## [MATERIAL PROVIDED]
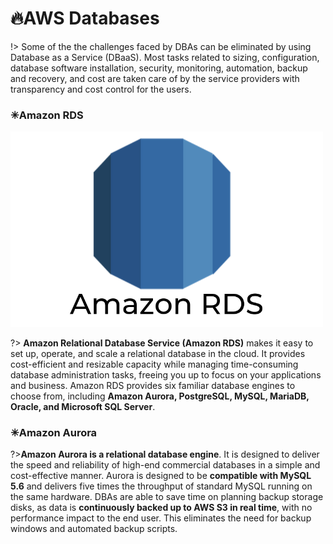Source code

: # 🔥AWS Databases

!> Some of the the challenges faced by DBAs can be eliminated by using Database as a Service (DBaaS). Most tasks related to sizing, configuration, database software installation, security, monitoring, automation, backup and recovery, and cost are taken care of by the service providers with transparency and cost control for the users.

### ✳Amazon RDS

<img src="./assets/images/amazon_rds.png" alt="RDS" width="500">

?> **Amazon Relational Database Service (Amazon RDS)** makes it easy to set up, operate, and scale a relational database in the cloud. It provides cost-efficient and resizable capacity while managing time-consuming database administration tasks, freeing you up to focus on your applications and business. Amazon RDS provides six familiar database engines to choose from, including **Amazon Aurora, PostgreSQL, MySQL, MariaDB, Oracle, and Microsoft SQL Server**.

### ✳Amazon Aurora

?>**Amazon Aurora is a relational database engine**. It is designed to deliver the speed and reliability of high-end commercial databases in a simple and cost-effective manner. Aurora is designed to be **compatible with MySQL 5.6** and delivers five times the throughput of standard MySQL running on the same hardware. DBAs are able to save time on planning backup storage disks, as data is **continuously backed up to AWS S3 in real time**, with no performance impact to the end user. This eliminates the need for backup windows and automated backup scripts.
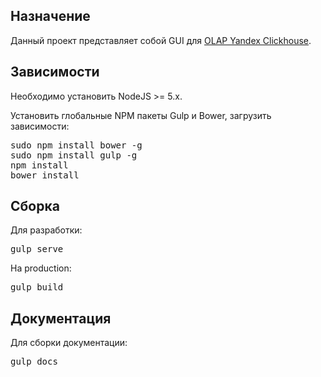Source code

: ## Назначение
Данный проект представляет собой GUI для [OLAP Yandex Clickhouse](https://github.com/yandex/ClickHouse).

## Зависимости
Необходимо установить NodeJS >= 5.x.

Установить глобальные NPM пакеты Gulp и Bower, загрузить зависимости:
<pre>
sudo npm install bower -g
sudo npm install gulp -g
npm install
bower install
</pre>

## Сборка
Для разработки:
<pre>
gulp serve
</pre>
На production:
<pre>
gulp build
</pre>

## Документация
Для сборки документации:
<pre>
gulp docs
</pre>
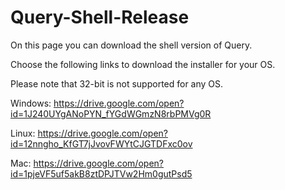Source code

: # Query-Shell-Release

On this page you can download the shell version of Query. 

Choose the following links to download the installer for your OS.

Please note that 32-bit is not supported for any OS.

Windows: https://drive.google.com/open?id=1J240UYgANoPYN_fYGdWGmzN8rbPMVg0R

Linux: https://drive.google.com/open?id=12nngho_KfGT7jJvovFWYtCJGTDFxc0ov

Mac: https://drive.google.com/open?id=1pjeVF5uf5akB8ztDPJTVw2Hm0gutPsd5

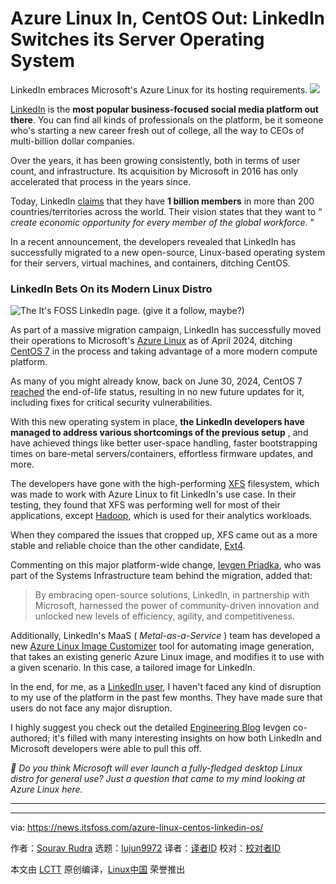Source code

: [#]: subject: "Azure Linux In, CentOS Out: LinkedIn Switches its Server Operating System"
[#]: via: "https://news.itsfoss.com/azure-linux-centos-linkedin-os/"
[#]: author: "Sourav Rudra https://news.itsfoss.com/author/sourav/"
[#]: collector: "lujun9972/lctt-scripts-1705972010"
[#]: translator: " "
[#]: reviewer: " "
[#]: publisher: " "
[#]: url: " "

Azure Linux In, CentOS Out: LinkedIn Switches its Server Operating System
======
LinkedIn embraces Microsoft's Azure Linux for its hosting requirements.
[![][1]][2]

[LinkedIn][3] is the **most popular business-focused social media platform out there**. You can find all kinds of professionals on the platform, be it someone who's starting a new career fresh out of college, all the way to CEOs of multi-billion dollar companies.

Over the years, it has been growing consistently, both in terms of user count, and infrastructure. Its acquisition by Microsoft in 2016 has only accelerated that process in the years since.

Today, LinkedIn [claims][4] that they have **1 billion members** in more than 200 countries/territories across the world. Their vision states that they want to “ _create economic opportunity for every member of the global workforce._ ”

In a recent announcement, the developers revealed that LinkedIn has successfully migrated to a new open-source, Linux-based operating system for their servers, virtual machines, and containers, ditching CentOS.

### LinkedIn Bets On its Modern Linux Distro

![The It's FOSS LinkedIn page. \(give it a follow, maybe?\)][5]

As part of a massive migration campaign, LinkedIn has successfully moved their operations to Microsoft's [Azure Linux][6] as of April 2024, ditching [CentOS 7][7] in the process and taking advantage of a more modern compute platform.

As many of you might already know, back on June 30, 2024, CentOS 7 [reached][8] the end-of-life status, resulting in no new future updates for it, including fixes for critical security vulnerabilities.

With this new operating system in place, **the LinkedIn developers have managed to address various shortcomings of the previous setup** , and have achieved things like better user-space handling, faster bootstrapping times on bare-metal servers/containers, effortless firmware updates, and more.

The developers have gone with the high-performing [XFS][9] filesystem, which was made to work with Azure Linux to fit LinkedIn's use case. In their testing, they found that XFS was performing well for most of their applications, except [Hadoop][10], which is used for their analytics workloads.

When they compared the issues that cropped up, XFS came out as a more stable and reliable choice than the other candidate, [Ext4][11].

Commenting on this major platform-wide change, [Ievgen Priadka][12], who was part of the Systems Infrastructure team behind the migration, added that:

> By embracing open-source solutions, LinkedIn, in partnership with Microsoft, harnessed the power of community-driven innovation and unlocked new levels of efficiency, agility, and competitiveness.

Additionally, LinkedIn's MaaS ( _Metal-as-a-Service_ ) team has developed a new [Azure Linux Image Customizer][13] tool for automating image generation, that takes an existing generic Azure Linux image, and modifies it to use with a given scenario. In this case, a tailored image for LinkedIn.

In the end, for me, as a [LinkedIn user][14], I haven't faced any kind of disruption to my use of the platform in the past few months. They have made sure that users do not face any major disruption.

I highly suggest you check out the detailed [Engineering Blog][15] Ievgen co-authored; it's filled with many interesting insights on how both LinkedIn and Microsoft developers were able to pull this off.

_💬 Do you think Microsoft will ever launch a fully-fledged desktop Linux distro for general use? Just a question that came to my mind looking at Azure Linux here._

* * *

--------------------------------------------------------------------------------

via: https://news.itsfoss.com/azure-linux-centos-linkedin-os/

作者：[Sourav Rudra][a]
选题：[lujun9972][b]
译者：[译者ID](https://github.com/译者ID)
校对：[校对者ID](https://github.com/校对者ID)

本文由 [LCTT](https://github.com/LCTT/TranslateProject) 原创编译，[Linux中国](https://linux.cn/) 荣誉推出

[a]: https://news.itsfoss.com/author/sourav/
[b]: https://github.com/lujun9972
[1]: https://news.itsfoss.com/assets/images/pikapods-banner-v3.webp
[2]: https://www.pikapods.com/?utm_campaign=banner-2024-05&utm_source=itsfoss
[3]: https://www.linkedin.com/
[4]: https://about.linkedin.com/
[5]: https://news.itsfoss.com/content/images/2024/08/It-sFOSS_LinkedIn.png
[6]: https://github.com/microsoft/azurelinux
[7]: https://www.centos.org/
[8]: https://blog.centos.org/2023/04/end-dates-are-coming-for-centos-stream-8-and-centos-linux-7/
[9]: https://en.wikipedia.org/wiki/XFS
[10]: https://hadoop.apache.org/
[11]: https://en.wikipedia.org/wiki/Ext4
[12]: https://www.linkedin.com/in/ievgen-priadka
[13]: https://github.com/microsoft/azurelinux/blob/3.0-dev/toolkit/tools/imagecustomizer/README.md
[14]: https://www.linkedin.com/in/sourav666/
[15]: https://www.linkedin.com/blog/engineering/architecture/navigating-the-transition-adopting-azure-linux-as-linkedins-operatingsystem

## [HOW TO COMPLETE THIS TASK]
Repeat all of the entries above word for word and omit the pictures.

## [SOLUTION]
Source code

: # 🔥AWS Databases

!> Some of the the challenges faced by DBAs can be eliminated by using Database as a Service (DBaaS). Most tasks related to sizing, configuration, database software installation, security, monitoring, automation, backup and recovery, and cost are taken care of by the service providers with transparency and cost control for the users.

### ✳Amazon RDS

<img src="./assets/images/amazon_rds.png" alt="RDS" width="500">

?> **Amazon Relational Database Service (Amazon RDS)** makes it easy to set up, operate, and scale a relational database in the cloud. It provides cost-efficient and resizable capacity while managing time-consuming database administration tasks, freeing you up to focus on your applications and business. Amazon RDS provides six familiar database engines to choose from, including **Amazon Aurora, PostgreSQL, MySQL, MariaDB, Oracle, and Microsoft SQL Server**.

### ✳Amazon Aurora

?>**Amazon Aurora is a relational database engine**. It is designed to deliver the speed and reliability of high-end commercial databases in a simple and cost-effective manner. Aurora is designed to be **compatible with MySQL 5.6** and delivers five times the throughput of standard MySQL running on the same hardware. DBAs are able to save time on planning backup storage disks, as data is **continuously backed up to AWS S3 in real time**, with no performance impact to the end user. This eliminates the need for backup windows and automated backup scripts.
Source code

: ## Назначение
Данный проект представляет собой GUI для [OLAP Yandex Clickhouse](https://github.com/yandex/ClickHouse).

## Зависимости
Необходимо установить NodeJS >= 5.x.

Установить глобальные NPM пакеты Gulp и Bower, загрузить зависимости:
<pre>
sudo npm install bower -g
sudo npm install gulp -g
npm install
bower install
</pre>

## Сборка
Для разработки:
<pre>
gulp serve
</pre>
На production:
<pre>
gulp build
</pre>

## Документация
Для сборки документации:
<pre>
gulp docs
</pre>
Source code

: # Query-Shell-Release

On this page you can download the shell version of Query. 

Choose the following links to download the installer for your OS.

Please note that 32-bit is not supported for any OS.

Windows: https://drive.google.com/open?id=1J240UYgANoPYN_fYGdWGmzN8rbPMVg0R

Linux: https://drive.google.com/open?id=12nngho_KfGT7jJvovFWYtCJGTDFxc0ov

Mac: https://drive.google.com/open?id=1pjeVF5uf5akB8ztDPJTVw2Hm0gutPsd5

Source code

: [#]: subject: "Azure Linux In, CentOS Out: LinkedIn Switches its Server Operating System"
[#]: via: "https://news.itsfoss.com/azure-linux-centos-linkedin-os/"
[#]: author: "Sourav Rudra https://news.itsfoss.com/author/sourav/"
[#]: collector: "lujun9972/lctt-scripts-1705972010"
[#]: translator: " "
[#]: reviewer: " "
[#]: publisher: " "
[#]: url: " "

Azure Linux In, CentOS Out: LinkedIn Switches its Server Operating System
======
LinkedIn embraces Microsoft's Azure Linux for its hosting requirements.
[![][1]][2]

[LinkedIn][3] is the **most popular business-focused social media platform out there**. You can find all kinds of professionals on the platform, be it someone who's starting a new career fresh out of college, all the way to CEOs of multi-billion dollar companies.

Over the years, it has been growing consistently, both in terms of user count, and infrastructure. Its acquisition by Microsoft in 2016 has only accelerated that process in the years since.

Today, LinkedIn [claims][4] that they have **1 billion members** in more than 200 countries/territories across the world. Their vision states that they want to “ _create economic opportunity for every member of the global workforce._ ”

In a recent announcement, the developers revealed that LinkedIn has successfully migrated to a new open-source, Linux-based operating system for their servers, virtual machines, and containers, ditching CentOS.

### LinkedIn Bets On its Modern Linux Distro

![The It's FOSS LinkedIn page. \(give it a follow, maybe?\)][5]

As part of a massive migration campaign, LinkedIn has successfully moved their operations to Microsoft's [Azure Linux][6] as of April 2024, ditching [CentOS 7][7] in the process and taking advantage of a more modern compute platform.

As many of you might already know, back on June 30, 2024, CentOS 7 [reached][8] the end-of-life status, resulting in no new future updates for it, including fixes for critical security vulnerabilities.

With this new operating system in place, **the LinkedIn developers have managed to address various shortcomings of the previous setup** , and have achieved things like better user-space handling, faster bootstrapping times on bare-metal servers/containers, effortless firmware updates, and more.

The developers have gone with the high-performing [XFS][9] filesystem, which was made to work with Azure Linux to fit LinkedIn's use case. In their testing, they found that XFS was performing well for most of their applications, except [Hadoop][10], which is used for their analytics workloads.

When they compared the issues that cropped up, XFS came out as a more stable and reliable choice than the other candidate, [Ext4][11].

Commenting on this major platform-wide change, [Ievgen Priadka][12], who was part of the Systems Infrastructure team behind the migration, added that:

> By embracing open-source solutions, LinkedIn, in partnership with Microsoft, harnessed the power of community-driven innovation and unlocked new levels of efficiency, agility, and competitiveness.

Additionally, LinkedIn's MaaS ( _Metal-as-a-Service_ ) team has developed a new [Azure Linux Image Customizer][13] tool for automating image generation, that takes an existing generic Azure Linux image, and modifies it to use with a given scenario. In this case, a tailored image for LinkedIn.

In the end, for me, as a [LinkedIn user][14], I haven't faced any kind of disruption to my use of the platform in the past few months. They have made sure that users do not face any major disruption.

I highly suggest you check out the detailed [Engineering Blog][15] Ievgen co-authored; it's filled with many interesting insights on how both LinkedIn and Microsoft developers were able to pull this off.

_💬 Do you think Microsoft will ever launch a fully-fledged desktop Linux distro for general use? Just a question that came to my mind looking at Azure Linux here._

* * *

--------------------------------------------------------------------------------

via: https://news.itsfoss.com/azure-linux-centos-linkedin-os/

作者：[Sourav Rudra][a]
选题：[lujun9972][b]
译者：[译者ID](https://github.com/译者ID)
校对：[校对者ID](https://github.com/校对者ID)

本文由 [LCTT](https://github.com/LCTT/TranslateProject) 原创编译，[Linux中国](https://linux.cn/) 荣誉推出

[a]: https://news.itsfoss.com/author/sourav/
[b]: https://github.com/lujun9972
[1]: https://news.itsfoss.com/assets/images/pikapods-banner-v3.webp
[2]: https://www.pikapods.com/?utm_campaign=banner-2024-05&utm_source=itsfoss
[3]: https://www.linkedin.com/
[4]: https://about.linkedin.com/
[5]: https://news.itsfoss.com/content/images/2024/08/It-sFOSS_LinkedIn.png
[6]: https://github.com/microsoft/azurelinux
[7]: https://www.centos.org/
[8]: https://blog.centos.org/2023/04/end-dates-are-coming-for-centos-stream-8-and-centos-linux-7/
[9]: https://en.wikipedia.org/wiki/XFS
[10]: https://hadoop.apache.org/
[11]: https://en.wikipedia.org/wiki/Ext4
[12]: https://www.linkedin.com/in/ievgen-priadka
[13]: https://github.com/microsoft/azurelinux/blob/3.0-dev/toolkit/tools/imagecustomizer/README.md
[14]: https://www.linkedin.com/in/sourav666/
[15]: https://www.linkedin.com/blog/engineering/architecture/navigating-the-transition-adopting-azure-linux-as-linkedins-operatingsystem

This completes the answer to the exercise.